Looking for the best dental benefits in the federal health program?

Well, wipe that smile off your face.

Please.

There are many things that federal workers and retirees want out of their "group" health plan.

Some want a couples-only premium that is less expensive than premiums for families of more than two people.

Some want Uncle Sam to provide coverage, at family rates, to same-sex couples.

Some younger people resent being in a risk pool with older, less healthy retirees. They feel they are subsidizing older folks.

Some retirees wonder why they have to subsidize younger people who are having children, or raising families.

Some people wish some (or all) of the above would get a life!

But whatever your definition of a "group" is, nearly everybody in the federal health program--at some time or another-- wishes they had better dental coverage. Between now and Dec. 13, feds (and retirees and survivors) must pick their 2000 health plan.

Feds in the Washington-Baltimore area have at least 15 plans (seven or more fee-for-service plans and eight health maintenance organizations) to pick from. Premiums in some plans are going up much more than the "average" 9.3 percent. Some are going up less. A few are even cutting premiums. In previous columns, we've listed the premiums in fee-for-service and health maintenance organizations and "best buys" for couples and singles, according to the Washington Consumer Checkbook's Guide to Year 2000 Health Insurance Plans. The handbook rates plans according to total costs--premiums plus any likely out-of-pocket expenses--individuals or families are likely to incur next year.

Most insurance experts recommend that people not pick a health plan for a particular benefit--like dental. They say you should get the best overall plan (that provides the best catastrophic coverage) then look at specific benefits, such as dental.

In the case of dental benefits, get brochures for several plans that otherwise look good to you, then ask your dentist's office which ones work best for you and the dentist.
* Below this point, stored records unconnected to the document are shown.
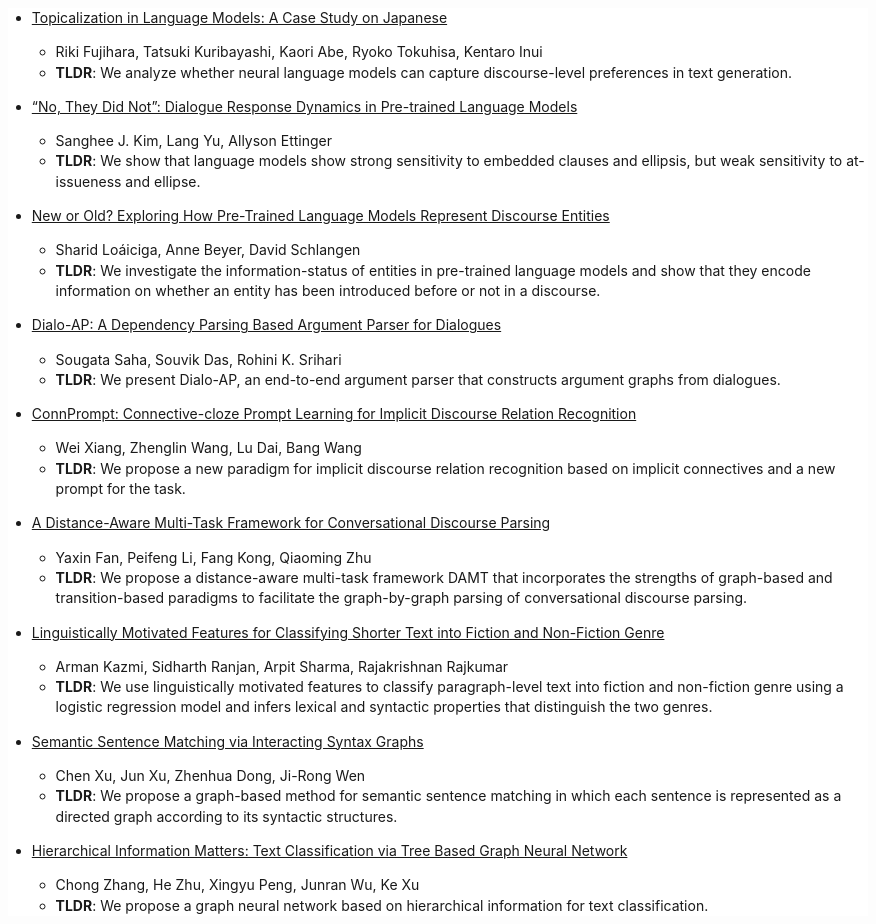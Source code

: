 - [Topicalization in Language Models: A Case Study on Japanese](https://aclanthology.org/2022.coling-1.71)
  - Riki Fujihara, Tatsuki Kuribayashi, Kaori Abe, Ryoko Tokuhisa, Kentaro Inui
  - **TLDR**: We analyze whether neural language models can capture discourse-level preferences in text generation.

- [“No, They Did Not”: Dialogue Response Dynamics in Pre-trained Language Models](https://aclanthology.org/2022.coling-1.72)
  - Sanghee J. Kim, Lang Yu, Allyson Ettinger
  - **TLDR**: We show that language models show strong sensitivity to embedded clauses and ellipsis, but weak sensitivity to at-issueness and ellipse.

- [New or Old? Exploring How Pre-Trained Language Models Represent Discourse Entities](https://aclanthology.org/2022.coling-1.73)
  - Sharid Loáiciga, Anne Beyer, David Schlangen
  - **TLDR**: We investigate the information-status of entities in pre-trained language models and show that they encode information on whether an entity has been introduced before or not in a discourse.

- [Dialo-AP: A Dependency Parsing Based Argument Parser for Dialogues](https://aclanthology.org/2022.coling-1.74)
  - Sougata Saha, Souvik Das, Rohini K. Srihari
  - **TLDR**: We present Dialo-AP, an end-to-end argument parser that constructs argument graphs from dialogues.

- [ConnPrompt: Connective-cloze Prompt Learning for Implicit Discourse Relation Recognition](https://aclanthology.org/2022.coling-1.75)
  - Wei Xiang, Zhenglin Wang, Lu Dai, Bang Wang
  - **TLDR**: We propose a new paradigm for implicit discourse relation recognition based on implicit connectives and a new prompt for the task.

- [A Distance-Aware Multi-Task Framework for Conversational Discourse Parsing](https://aclanthology.org/2022.coling-1.76)
  - Yaxin Fan, Peifeng Li, Fang Kong, Qiaoming Zhu
  - **TLDR**: We propose a distance-aware multi-task framework DAMT that incorporates the strengths of graph-based and transition-based paradigms to facilitate the graph-by-graph parsing of conversational discourse parsing.

- [Linguistically Motivated Features for Classifying Shorter Text into Fiction and Non-Fiction Genre](https://aclanthology.org/2022.coling-1.77)
  - Arman Kazmi, Sidharth Ranjan, Arpit Sharma, Rajakrishnan Rajkumar
  - **TLDR**: We use linguistically motivated features to classify paragraph-level text into fiction and non-fiction genre using a logistic regression model and infers lexical and syntactic properties that distinguish the two genres.

- [Semantic Sentence Matching via Interacting Syntax Graphs](https://aclanthology.org/2022.coling-1.78)
  - Chen Xu, Jun Xu, Zhenhua Dong, Ji-Rong Wen
  - **TLDR**: We propose a graph-based method for semantic sentence matching in which each sentence is represented as a directed graph according to its syntactic structures.

- [Hierarchical Information Matters: Text Classification via Tree Based Graph Neural Network](https://aclanthology.org/2022.coling-1.79)
  - Chong Zhang, He Zhu, Xingyu Peng, Junran Wu, Ke Xu
  - **TLDR**: We propose a graph neural network based on hierarchical information for text classification.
Walton Francis, author of the health plan guide, says the best dental benefits are all in health maintenance organizations. Best in this case means they pay two-thirds to one-half the cost of some, but not all procedures. Among the HMOs he recommends considering are the Aetna high option, Prudential and George Washington University health plans. The family premium for those plans next year will run between $1,100 and $2,010. But in a year of "average" use, the total cost for a family of four (premiums and out-of-pocket costs) would be an estimated $2,080 for the GW plan, $2,630 for Aetna and $2,310 for Prudential.

Francis says those HMOs require no deductible and impose no minimum benefit and "cover preventive care in full and reimburse most common and inexpensive procedures such as fillings. They cover two-thirds of the cost of most expensive procedures." But none offers catastrophic dental coverage, meaning you could have heavy costs for a major problem such as a chronic jawbone infection.
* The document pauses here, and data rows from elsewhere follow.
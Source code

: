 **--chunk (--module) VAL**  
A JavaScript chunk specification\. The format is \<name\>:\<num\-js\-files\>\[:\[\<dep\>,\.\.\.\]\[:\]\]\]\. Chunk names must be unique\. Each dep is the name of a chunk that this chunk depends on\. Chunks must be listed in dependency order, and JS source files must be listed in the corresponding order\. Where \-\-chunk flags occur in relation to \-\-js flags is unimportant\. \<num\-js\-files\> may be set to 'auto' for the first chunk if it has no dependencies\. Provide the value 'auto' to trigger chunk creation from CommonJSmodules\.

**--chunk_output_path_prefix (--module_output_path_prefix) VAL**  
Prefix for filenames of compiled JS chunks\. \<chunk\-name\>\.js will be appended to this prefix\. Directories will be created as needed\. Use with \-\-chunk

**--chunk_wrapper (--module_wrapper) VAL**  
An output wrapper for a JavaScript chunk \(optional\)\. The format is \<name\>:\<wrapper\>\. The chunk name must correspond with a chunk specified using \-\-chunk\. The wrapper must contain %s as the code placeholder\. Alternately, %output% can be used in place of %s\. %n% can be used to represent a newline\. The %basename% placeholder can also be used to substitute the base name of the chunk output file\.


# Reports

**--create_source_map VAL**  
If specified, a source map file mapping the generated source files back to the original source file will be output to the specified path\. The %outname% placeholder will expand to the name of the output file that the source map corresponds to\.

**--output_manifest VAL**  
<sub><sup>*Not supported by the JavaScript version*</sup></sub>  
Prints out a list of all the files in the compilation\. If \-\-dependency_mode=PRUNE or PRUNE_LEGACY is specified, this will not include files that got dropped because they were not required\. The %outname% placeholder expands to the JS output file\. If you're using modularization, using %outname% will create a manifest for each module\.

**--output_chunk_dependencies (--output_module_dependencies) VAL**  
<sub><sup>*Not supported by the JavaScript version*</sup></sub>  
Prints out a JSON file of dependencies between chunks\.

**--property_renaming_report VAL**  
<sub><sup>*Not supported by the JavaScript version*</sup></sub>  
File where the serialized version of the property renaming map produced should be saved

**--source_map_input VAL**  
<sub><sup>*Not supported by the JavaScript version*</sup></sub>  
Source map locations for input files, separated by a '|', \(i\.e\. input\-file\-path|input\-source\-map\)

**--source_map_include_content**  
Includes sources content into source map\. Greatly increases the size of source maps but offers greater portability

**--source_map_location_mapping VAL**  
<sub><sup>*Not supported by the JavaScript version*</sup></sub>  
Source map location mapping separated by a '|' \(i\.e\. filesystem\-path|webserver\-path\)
Plans that will cover about half of most dental costs, he says, include Aetna standard, Free State, Kaiser Permanente and M.D. IPA.
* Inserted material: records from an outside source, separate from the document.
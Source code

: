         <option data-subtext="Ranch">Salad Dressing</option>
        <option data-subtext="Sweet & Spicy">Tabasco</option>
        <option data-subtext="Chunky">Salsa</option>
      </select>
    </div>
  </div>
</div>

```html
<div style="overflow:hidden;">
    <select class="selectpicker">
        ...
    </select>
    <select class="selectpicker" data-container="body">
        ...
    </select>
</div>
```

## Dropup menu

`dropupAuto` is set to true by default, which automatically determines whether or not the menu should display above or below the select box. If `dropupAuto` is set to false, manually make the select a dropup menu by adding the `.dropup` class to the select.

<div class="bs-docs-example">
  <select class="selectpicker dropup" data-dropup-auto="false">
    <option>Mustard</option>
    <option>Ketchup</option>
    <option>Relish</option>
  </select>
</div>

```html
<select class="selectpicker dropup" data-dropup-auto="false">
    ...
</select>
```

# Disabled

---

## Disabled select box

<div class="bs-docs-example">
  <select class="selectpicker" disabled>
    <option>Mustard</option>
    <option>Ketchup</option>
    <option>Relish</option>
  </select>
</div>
Among fee-for-service plans, Blue Cross standard will pay about 50 percent of the costs of most inexpensive procedures, with no deductible. But it doesn't cover the costs of most expensive procedures, Francis says. The SAMBA plan (special agents) doesn't cover preventive care, but, Francis says, it "is very good for oral surgery.

The Checkbook guide says one way to get 10 percent to 20 percent dental discounts is to "sign up for Delta Dental or GEHA's [Government Employees Hospital Association plan] Connection Dental" to get discounts from participating dentists at no premium cost. GEHA gives "more comprehensive benefits," Checkbook says, "if you pay an additional premium."

Orthodontic Coverage Checkbook says that few plans cover even one-quarter of orthodontic costs, that some have a waiting period and coverage period and that maximum payments vary.

"Even if your family does not need substantial dental work, one of these plans may be worth several hundred dollars per year. . . . For example, each person in a family of four might visit the dentist once each year for cleaning. . . . If each person had one cavity each year, expenses could be about $100 for preventive work, and $30 each for restorative work. About half of this would be covered by many of the national plans . . . even more would be covered by most HMOs."